Some final thoughts on Iceland, or the further refinement on a philosophy of travel

I just returned today from my ~2 weeks in Iceland. I had been looking forward to this trip for quite a while, mostly because it would provide a much needed break from both Toronto and work, something I haven’t had since March 2012. The pictures from this trip are available here

While the vacation itself was nice, and probably something the majority of the population would be more than happy with, I found that it fell short in a couple of distinct areas. Either through conditioning or nature, or a combination thereof, I have come to expect some harshness (arguably, a distinct flavour of sketchiness) in the history and sociopolitical climate of places I truly enjoy visiting.

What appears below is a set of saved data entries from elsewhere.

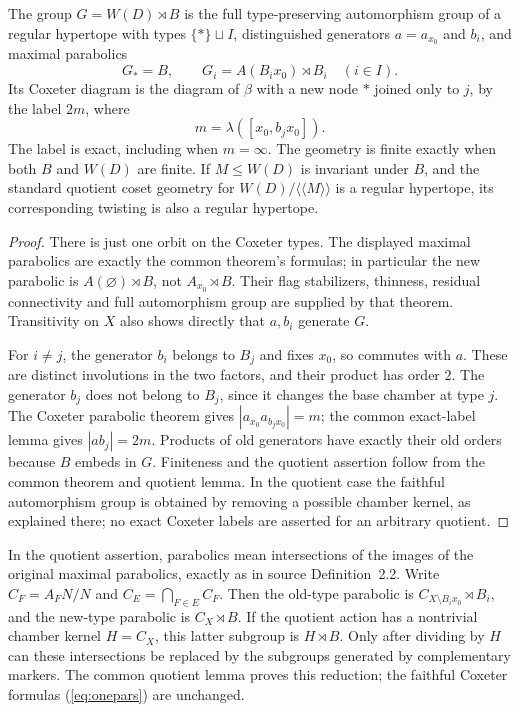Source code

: \begin{theorem}\label{thm:one}
The group $G=W(D)\rtimes B$ is the full type-preserving automorphism group of a regular hypertope with types $\{*\}\sqcup I$, distinguished generators $a=a_{x_0}$ and $b_i$, and maximal parabolics
\begin{equation}\label{eq:onepars}
G_*=B,\qquad G_i=A(B_ix_0)\rtimes B_i\quad(i\in I).
\end{equation}
Its Coxeter diagram is the diagram of $\beta$ with a new node $*$ joined only to $j$, by the label $2m$, where
\[
m=\lambda([x_0,b_jx_0]).
\]
The label is exact, including when $m=\infty$. The geometry is finite exactly when both $B$ and $W(D)$ are finite. If $M\leq W(D)$ is invariant under $B$, and the standard quotient coset geometry for $W(D)/\langle\!\langle M\rangle\!\rangle$ is a regular hypertope, its corresponding twisting is also a regular hypertope.
\end{theorem}
\begin{proof}
There is just one orbit on the Coxeter types. The displayed maximal parabolics are exactly the common theorem's formulas; in particular the new parabolic is $A(\varnothing)\rtimes B$, not $A_{x_0}\rtimes B$. Their flag stabilizers, thinness, residual connectivity and full automorphism group are supplied by that theorem. Transitivity on $X$ also shows directly that $a,b_i$ generate $G$.

For $i\ne j$, the generator $b_i$ belongs to $B_j$ and fixes $x_0$, so commutes with $a$. These are distinct involutions in the two factors, and their product has order $2$. The generator $b_j$ does not belong to $B_j$, since it changes the base chamber at type $j$. The Coxeter parabolic theorem gives $|a_{x_0}a_{b_jx_0}|=m$; the common exact-label lemma gives $|ab_j|=2m$. Products of old generators have exactly their old orders because $B$ embeds in $G$. Finiteness and the quotient assertion follow from the common theorem and quotient lemma. In the quotient case the faithful automorphism group is obtained by removing a possible chamber kernel, as explained there; no exact Coxeter labels are asserted for an arbitrary quotient.
\end{proof}

In the quotient assertion, parabolics mean intersections of the images of the original maximal parabolics, exactly as in source Definition~2.2. Write $C_F=A_FN/N$ and $C_E=\bigcap_{F\in E}C_F$. Then the old-type parabolic is $C_{X\setminus B_ix_0}\rtimes B_i$, and the new-type parabolic is $C_X\rtimes B$. If the quotient action has a nontrivial chamber kernel $H=C_X$, this latter subgroup is $H\rtimes B$. Only after dividing by $H$ can these intersections be replaced by the subgroups generated by complementary markers. The common quotient lemma proves this reduction; the faithful Coxeter formulas (\ref{eq:onepars}) are unchanged.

The very definition of a break from routine requires this, and in the past it has been fulfilled in places such as Cambodia (Killing Fields, Angkor Archeological Park), Kashmir (current and past political instability, treacherous drives across the state and 2000 + year long complex and esoteric history) and the Andaman Islands (extensive showcasing of prisoner of war camps, colonial ruins etc.). Iceland had gorgeous sprawling landscapes with a harsh terrain, but I just wish it was more punctuated with stories that can thrill, and to an extent, absolutely terrify, because apparently that’s the kind of thing I look forward to while vacationing.